═════ EXERCISE INPUTS ═════

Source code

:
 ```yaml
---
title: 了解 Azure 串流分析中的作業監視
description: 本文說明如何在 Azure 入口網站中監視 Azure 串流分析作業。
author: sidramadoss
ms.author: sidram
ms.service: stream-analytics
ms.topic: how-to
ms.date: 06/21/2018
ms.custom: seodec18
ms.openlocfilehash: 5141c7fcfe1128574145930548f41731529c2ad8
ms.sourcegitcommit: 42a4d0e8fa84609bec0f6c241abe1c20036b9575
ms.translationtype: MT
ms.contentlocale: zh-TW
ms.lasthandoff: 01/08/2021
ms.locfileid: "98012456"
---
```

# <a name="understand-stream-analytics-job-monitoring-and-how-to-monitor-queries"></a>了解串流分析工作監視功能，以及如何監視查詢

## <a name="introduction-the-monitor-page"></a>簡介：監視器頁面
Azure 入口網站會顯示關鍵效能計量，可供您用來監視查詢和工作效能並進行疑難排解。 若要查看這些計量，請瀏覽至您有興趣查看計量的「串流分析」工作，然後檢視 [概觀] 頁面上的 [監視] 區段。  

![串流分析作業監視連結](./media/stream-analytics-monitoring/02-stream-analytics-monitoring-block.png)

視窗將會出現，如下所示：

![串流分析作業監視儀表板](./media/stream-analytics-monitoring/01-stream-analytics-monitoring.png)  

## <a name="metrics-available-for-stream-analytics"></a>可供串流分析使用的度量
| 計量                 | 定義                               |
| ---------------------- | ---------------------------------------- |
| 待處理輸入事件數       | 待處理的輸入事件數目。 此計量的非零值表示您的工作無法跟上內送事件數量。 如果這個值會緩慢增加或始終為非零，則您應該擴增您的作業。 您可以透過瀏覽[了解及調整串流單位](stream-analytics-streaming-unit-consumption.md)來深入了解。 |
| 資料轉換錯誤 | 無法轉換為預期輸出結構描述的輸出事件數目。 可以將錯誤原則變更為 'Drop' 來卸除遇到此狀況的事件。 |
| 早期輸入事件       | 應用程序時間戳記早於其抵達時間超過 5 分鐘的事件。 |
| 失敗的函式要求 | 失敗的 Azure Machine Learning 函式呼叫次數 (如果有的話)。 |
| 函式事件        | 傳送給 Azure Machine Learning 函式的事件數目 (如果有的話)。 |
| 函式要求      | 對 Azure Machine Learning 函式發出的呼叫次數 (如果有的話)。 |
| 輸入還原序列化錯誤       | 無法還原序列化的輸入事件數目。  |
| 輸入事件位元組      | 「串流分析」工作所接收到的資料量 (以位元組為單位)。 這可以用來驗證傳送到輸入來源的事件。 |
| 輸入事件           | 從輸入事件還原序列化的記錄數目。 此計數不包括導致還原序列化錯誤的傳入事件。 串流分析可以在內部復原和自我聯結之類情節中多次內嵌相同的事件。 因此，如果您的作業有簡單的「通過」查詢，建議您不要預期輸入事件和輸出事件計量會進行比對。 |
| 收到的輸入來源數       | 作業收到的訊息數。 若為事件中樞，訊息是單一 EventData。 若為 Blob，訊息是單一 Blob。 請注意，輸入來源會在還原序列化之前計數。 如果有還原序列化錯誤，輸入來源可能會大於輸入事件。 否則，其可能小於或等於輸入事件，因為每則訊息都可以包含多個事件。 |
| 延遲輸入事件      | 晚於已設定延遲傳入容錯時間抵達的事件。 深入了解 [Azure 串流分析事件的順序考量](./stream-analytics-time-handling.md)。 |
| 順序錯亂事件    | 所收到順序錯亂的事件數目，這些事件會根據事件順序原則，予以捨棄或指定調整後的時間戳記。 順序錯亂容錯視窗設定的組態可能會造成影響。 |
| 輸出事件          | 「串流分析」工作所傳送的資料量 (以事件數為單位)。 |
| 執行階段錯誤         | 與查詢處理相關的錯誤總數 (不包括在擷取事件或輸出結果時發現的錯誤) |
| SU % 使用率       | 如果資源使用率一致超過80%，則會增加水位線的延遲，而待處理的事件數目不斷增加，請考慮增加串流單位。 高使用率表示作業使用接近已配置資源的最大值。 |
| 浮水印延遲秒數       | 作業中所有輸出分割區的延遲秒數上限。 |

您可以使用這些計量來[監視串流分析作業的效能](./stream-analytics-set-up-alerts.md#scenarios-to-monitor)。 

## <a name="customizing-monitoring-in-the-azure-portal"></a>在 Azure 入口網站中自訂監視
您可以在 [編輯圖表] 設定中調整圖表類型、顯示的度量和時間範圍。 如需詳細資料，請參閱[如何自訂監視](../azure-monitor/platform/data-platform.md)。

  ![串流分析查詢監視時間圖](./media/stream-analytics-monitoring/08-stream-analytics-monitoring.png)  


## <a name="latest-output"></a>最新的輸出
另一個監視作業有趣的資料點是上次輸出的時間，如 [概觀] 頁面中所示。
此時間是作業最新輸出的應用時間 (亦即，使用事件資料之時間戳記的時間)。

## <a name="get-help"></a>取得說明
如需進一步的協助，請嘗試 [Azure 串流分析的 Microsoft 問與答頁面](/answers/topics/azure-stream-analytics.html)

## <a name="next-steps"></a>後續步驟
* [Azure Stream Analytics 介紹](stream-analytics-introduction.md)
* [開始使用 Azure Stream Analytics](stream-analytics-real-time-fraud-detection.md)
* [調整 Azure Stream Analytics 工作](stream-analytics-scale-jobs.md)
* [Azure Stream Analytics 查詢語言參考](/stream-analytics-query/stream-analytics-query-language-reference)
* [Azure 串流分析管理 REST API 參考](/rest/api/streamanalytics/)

═════

• [WHAT IS EXPECTED]
Without changing a word, write out each entry again.

• [WRITTEN SOLUTION]
Source code

:
 ```yaml
---
title: 了解 Azure 串流分析中的作業監視
description: 本文說明如何在 Azure 入口網站中監視 Azure 串流分析作業。
author: sidramadoss
ms.author: sidram
ms.service: stream-analytics
ms.topic: how-to
ms.date: 06/21/2018
ms.custom: seodec18
ms.openlocfilehash: 5141c7fcfe1128574145930548f41731529c2ad8
ms.sourcegitcommit: 42a4d0e8fa84609bec0f6c241abe1c20036b9575
ms.translationtype: MT
ms.contentlocale: zh-TW
ms.lasthandoff: 01/08/2021
ms.locfileid: "98012456"
---
```

# <a name="understand-stream-analytics-job-monitoring-and-how-to-monitor-queries"></a>了解串流分析工作監視功能，以及如何監視查詢

## <a name="introduction-the-monitor-page"></a>簡介：監視器頁面
Azure 入口網站會顯示關鍵效能計量，可供您用來監視查詢和工作效能並進行疑難排解。 若要查看這些計量，請瀏覽至您有興趣查看計量的「串流分析」工作，然後檢視 [概觀] 頁面上的 [監視] 區段。  

![串流分析作業監視連結](./media/stream-analytics-monitoring/02-stream-analytics-monitoring-block.png)

視窗將會出現，如下所示：

![串流分析作業監視儀表板](./media/stream-analytics-monitoring/01-stream-analytics-monitoring.png)  

## <a name="metrics-available-for-stream-analytics"></a>可供串流分析使用的度量
| 計量                 | 定義                               |
| ---------------------- | ---------------------------------------- |
| 待處理輸入事件數       | 待處理的輸入事件數目。 此計量的非零值表示您的工作無法跟上內送事件數量。 如果這個值會緩慢增加或始終為非零，則您應該擴增您的作業。 您可以透過瀏覽[了解及調整串流單位](stream-analytics-streaming-unit-consumption.md)來深入了解。 |
| 資料轉換錯誤 | 無法轉換為預期輸出結構描述的輸出事件數目。 可以將錯誤原則變更為 'Drop' 來卸除遇到此狀況的事件。 |
| 早期輸入事件       | 應用程序時間戳記早於其抵達時間超過 5 分鐘的事件。 |
| 失敗的函式要求 | 失敗的 Azure Machine Learning 函式呼叫次數 (如果有的話)。 |
| 函式事件        | 傳送給 Azure Machine Learning 函式的事件數目 (如果有的話)。 |
| 函式要求      | 對 Azure Machine Learning 函式發出的呼叫次數 (如果有的話)。 |
| 輸入還原序列化錯誤       | 無法還原序列化的輸入事件數目。  |
| 輸入事件位元組      | 「串流分析」工作所接收到的資料量 (以位元組為單位)。 這可以用來驗證傳送到輸入來源的事件。 |
| 輸入事件           | 從輸入事件還原序列化的記錄數目。 此計數不包括導致還原序列化錯誤的傳入事件。 串流分析可以在內部復原和自我聯結之類情節中多次內嵌相同的事件。 因此，如果您的作業有簡單的「通過」查詢，建議您不要預期輸入事件和輸出事件計量會進行比對。 |
| 收到的輸入來源數       | 作業收到的訊息數。 若為事件中樞，訊息是單一 EventData。 若為 Blob，訊息是單一 Blob。 請注意，輸入來源會在還原序列化之前計數。 如果有還原序列化錯誤，輸入來源可能會大於輸入事件。 否則，其可能小於或等於輸入事件，因為每則訊息都可以包含多個事件。 |
| 延遲輸入事件      | 晚於已設定延遲傳入容錯時間抵達的事件。 深入了解 [Azure 串流分析事件的順序考量](./stream-analytics-time-handling.md)。 |
| 順序錯亂事件    | 所收到順序錯亂的事件數目，這些事件會根據事件順序原則，予以捨棄或指定調整後的時間戳記。 順序錯亂容錯視窗設定的組態可能會造成影響。 |
| 輸出事件          | 「串流分析」工作所傳送的資料量 (以事件數為單位)。 |
| 執行階段錯誤         | 與查詢處理相關的錯誤總數 (不包括在擷取事件或輸出結果時發現的錯誤) |
| SU % 使用率       | 如果資源使用率一致超過80%，則會增加水位線的延遲，而待處理的事件數目不斷增加，請考慮增加串流單位。 高使用率表示作業使用接近已配置資源的最大值。 |
| 浮水印延遲秒數       | 作業中所有輸出分割區的延遲秒數上限。 |

您可以使用這些計量來[監視串流分析作業的效能](./stream-analytics-set-up-alerts.md#scenarios-to-monitor)。 

## <a name="customizing-monitoring-in-the-azure-portal"></a>在 Azure 入口網站中自訂監視
您可以在 [編輯圖表] 設定中調整圖表類型、顯示的度量和時間範圍。 如需詳細資料，請參閱[如何自訂監視](../azure-monitor/platform/data-platform.md)。

  ![串流分析查詢監視時間圖](./media/stream-analytics-monitoring/08-stream-analytics-monitoring.png)  


## <a name="latest-output"></a>最新的輸出
另一個監視作業有趣的資料點是上次輸出的時間，如 [概觀] 頁面中所示。
此時間是作業最新輸出的應用時間 (亦即，使用事件資料之時間戳記的時間)。

## <a name="get-help"></a>取得說明
如需進一步的協助，請嘗試 [Azure 串流分析的 Microsoft 問與答頁面](/answers/topics/azure-stream-analytics.html)

## <a name="next-steps"></a>後續步驟
* [Azure Stream Analytics 介紹](stream-analytics-introduction.md)
* [開始使用 Azure Stream Analytics](stream-analytics-real-time-fraud-detection.md)
* [調整 Azure Stream Analytics 工作](stream-analytics-scale-jobs.md)
* [Azure Stream Analytics 查詢語言參考](/stream-analytics-query/stream-analytics-query-language-reference)
* [Azure 串流分析管理 REST API 參考](/rest/api/streamanalytics/)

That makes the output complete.